Having Fun With The SpeechSynthesis API In Angular 11.0.5

By Ben Nadel on

Happy New Year to all of you beautiful people! The other day while recording the Working Code podcast, my co-host Carol Hamilton mentioned a website called VoiceChanger.io, which provides a feature for synthesizing speech from text. Upon looking at the source of that page, it appears to be using something called the SpeechSynthesis API which uses your computer / device's default speech synthesis functionality to generate sound. Seeing as this is the new year, I thought I would take a morning and have some fun experimenting with this SpeechSynthesis API in Angular 11.0.5.

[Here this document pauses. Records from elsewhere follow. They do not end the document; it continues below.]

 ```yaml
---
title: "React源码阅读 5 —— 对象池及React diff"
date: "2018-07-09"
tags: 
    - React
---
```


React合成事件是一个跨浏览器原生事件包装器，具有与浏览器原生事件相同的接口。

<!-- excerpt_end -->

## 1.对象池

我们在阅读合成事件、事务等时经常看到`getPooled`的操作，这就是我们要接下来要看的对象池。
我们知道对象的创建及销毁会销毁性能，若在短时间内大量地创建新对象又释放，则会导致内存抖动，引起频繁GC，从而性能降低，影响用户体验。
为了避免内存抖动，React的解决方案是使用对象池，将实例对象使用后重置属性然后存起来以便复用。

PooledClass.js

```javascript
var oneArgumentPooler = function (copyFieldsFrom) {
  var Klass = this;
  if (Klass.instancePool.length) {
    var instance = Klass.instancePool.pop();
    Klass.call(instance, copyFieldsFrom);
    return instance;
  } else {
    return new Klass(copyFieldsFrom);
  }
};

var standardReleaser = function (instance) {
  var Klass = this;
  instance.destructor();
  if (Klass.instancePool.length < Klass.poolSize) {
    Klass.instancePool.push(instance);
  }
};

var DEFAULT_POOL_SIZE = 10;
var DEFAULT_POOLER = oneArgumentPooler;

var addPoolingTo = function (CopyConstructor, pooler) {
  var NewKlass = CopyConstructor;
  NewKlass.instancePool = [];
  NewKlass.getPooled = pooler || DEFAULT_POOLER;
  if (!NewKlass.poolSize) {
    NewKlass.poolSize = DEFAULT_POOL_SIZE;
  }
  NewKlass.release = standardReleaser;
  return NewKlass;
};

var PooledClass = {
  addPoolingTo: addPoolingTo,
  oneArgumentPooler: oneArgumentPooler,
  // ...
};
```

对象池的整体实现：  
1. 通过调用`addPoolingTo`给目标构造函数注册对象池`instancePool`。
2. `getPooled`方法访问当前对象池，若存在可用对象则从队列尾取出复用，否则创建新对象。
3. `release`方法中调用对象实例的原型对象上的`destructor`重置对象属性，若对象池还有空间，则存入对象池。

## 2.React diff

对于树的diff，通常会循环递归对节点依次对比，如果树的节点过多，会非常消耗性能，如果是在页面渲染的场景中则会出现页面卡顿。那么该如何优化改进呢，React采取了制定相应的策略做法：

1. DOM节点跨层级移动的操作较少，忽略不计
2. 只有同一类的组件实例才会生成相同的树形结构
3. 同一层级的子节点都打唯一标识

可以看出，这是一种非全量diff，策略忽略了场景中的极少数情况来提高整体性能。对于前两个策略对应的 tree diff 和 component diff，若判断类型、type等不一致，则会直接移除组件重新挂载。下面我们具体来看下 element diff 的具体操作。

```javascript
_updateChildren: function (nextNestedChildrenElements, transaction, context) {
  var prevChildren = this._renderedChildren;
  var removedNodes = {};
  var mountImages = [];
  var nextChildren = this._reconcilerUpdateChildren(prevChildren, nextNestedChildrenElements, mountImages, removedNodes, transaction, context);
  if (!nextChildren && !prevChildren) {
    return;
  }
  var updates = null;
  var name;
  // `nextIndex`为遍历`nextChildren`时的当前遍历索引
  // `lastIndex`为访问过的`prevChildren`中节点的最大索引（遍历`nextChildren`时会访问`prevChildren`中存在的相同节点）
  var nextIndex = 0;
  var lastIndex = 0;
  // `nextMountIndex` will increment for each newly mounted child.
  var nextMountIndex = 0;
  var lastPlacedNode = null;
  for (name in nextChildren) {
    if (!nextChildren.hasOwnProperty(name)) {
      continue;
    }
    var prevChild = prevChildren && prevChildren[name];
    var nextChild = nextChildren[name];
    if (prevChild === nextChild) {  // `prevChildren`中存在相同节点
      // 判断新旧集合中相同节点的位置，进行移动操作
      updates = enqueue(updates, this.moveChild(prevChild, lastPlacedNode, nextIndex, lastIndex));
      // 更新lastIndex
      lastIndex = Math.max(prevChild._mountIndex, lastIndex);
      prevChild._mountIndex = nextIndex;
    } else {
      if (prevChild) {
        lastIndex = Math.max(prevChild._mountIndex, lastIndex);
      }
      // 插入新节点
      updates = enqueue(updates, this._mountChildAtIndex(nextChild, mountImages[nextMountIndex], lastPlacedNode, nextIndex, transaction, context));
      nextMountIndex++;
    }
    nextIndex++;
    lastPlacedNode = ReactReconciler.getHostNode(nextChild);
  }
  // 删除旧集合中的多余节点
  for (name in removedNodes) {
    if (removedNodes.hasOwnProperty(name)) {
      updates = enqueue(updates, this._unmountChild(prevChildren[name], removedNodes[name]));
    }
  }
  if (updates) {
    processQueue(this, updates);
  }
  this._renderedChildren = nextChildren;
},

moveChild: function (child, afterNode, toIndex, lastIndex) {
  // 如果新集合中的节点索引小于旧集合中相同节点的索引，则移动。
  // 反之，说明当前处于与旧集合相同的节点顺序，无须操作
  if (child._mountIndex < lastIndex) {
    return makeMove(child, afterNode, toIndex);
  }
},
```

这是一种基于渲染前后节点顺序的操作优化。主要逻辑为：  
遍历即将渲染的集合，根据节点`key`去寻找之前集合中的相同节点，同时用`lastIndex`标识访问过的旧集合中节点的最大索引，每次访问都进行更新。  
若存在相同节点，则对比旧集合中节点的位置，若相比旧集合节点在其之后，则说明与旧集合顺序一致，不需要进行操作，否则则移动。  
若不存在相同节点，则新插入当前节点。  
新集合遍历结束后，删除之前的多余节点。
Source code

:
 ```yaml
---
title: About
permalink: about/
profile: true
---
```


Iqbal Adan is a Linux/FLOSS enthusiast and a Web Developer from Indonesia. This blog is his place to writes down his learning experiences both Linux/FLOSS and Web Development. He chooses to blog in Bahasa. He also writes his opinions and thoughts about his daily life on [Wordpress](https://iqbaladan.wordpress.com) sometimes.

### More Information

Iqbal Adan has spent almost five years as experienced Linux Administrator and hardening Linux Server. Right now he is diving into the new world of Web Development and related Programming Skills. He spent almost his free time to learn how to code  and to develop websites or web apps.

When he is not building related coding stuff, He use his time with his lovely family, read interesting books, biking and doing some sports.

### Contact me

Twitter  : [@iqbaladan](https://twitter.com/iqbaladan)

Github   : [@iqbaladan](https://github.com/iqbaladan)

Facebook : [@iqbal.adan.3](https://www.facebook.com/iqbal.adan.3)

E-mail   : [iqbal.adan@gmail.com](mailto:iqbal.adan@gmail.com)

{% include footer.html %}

Run this demo in my JavaScript Demos project on GitHub.

View this code in my JavaScript Demos project on GitHub.

To get a sense of what this API can do, I just wanted to create a user interface (UI) that would allow me to select a voice, enter some arbitrary text, and then generate some sounds! This ended up being quite easy (not taking into account any unhappy paths in which a device doesn't support this API):

A simple form-based interface for synthesising speech from text in Angular 11.0.5.

ASIDE: The default text in this demo is from Dirty Dancing (video clip), which is easily one of the best movies ever made. If you haven't seen it yet, it's a new year to get your movie education on!

To see this in action, you can either try the demo or watch the video.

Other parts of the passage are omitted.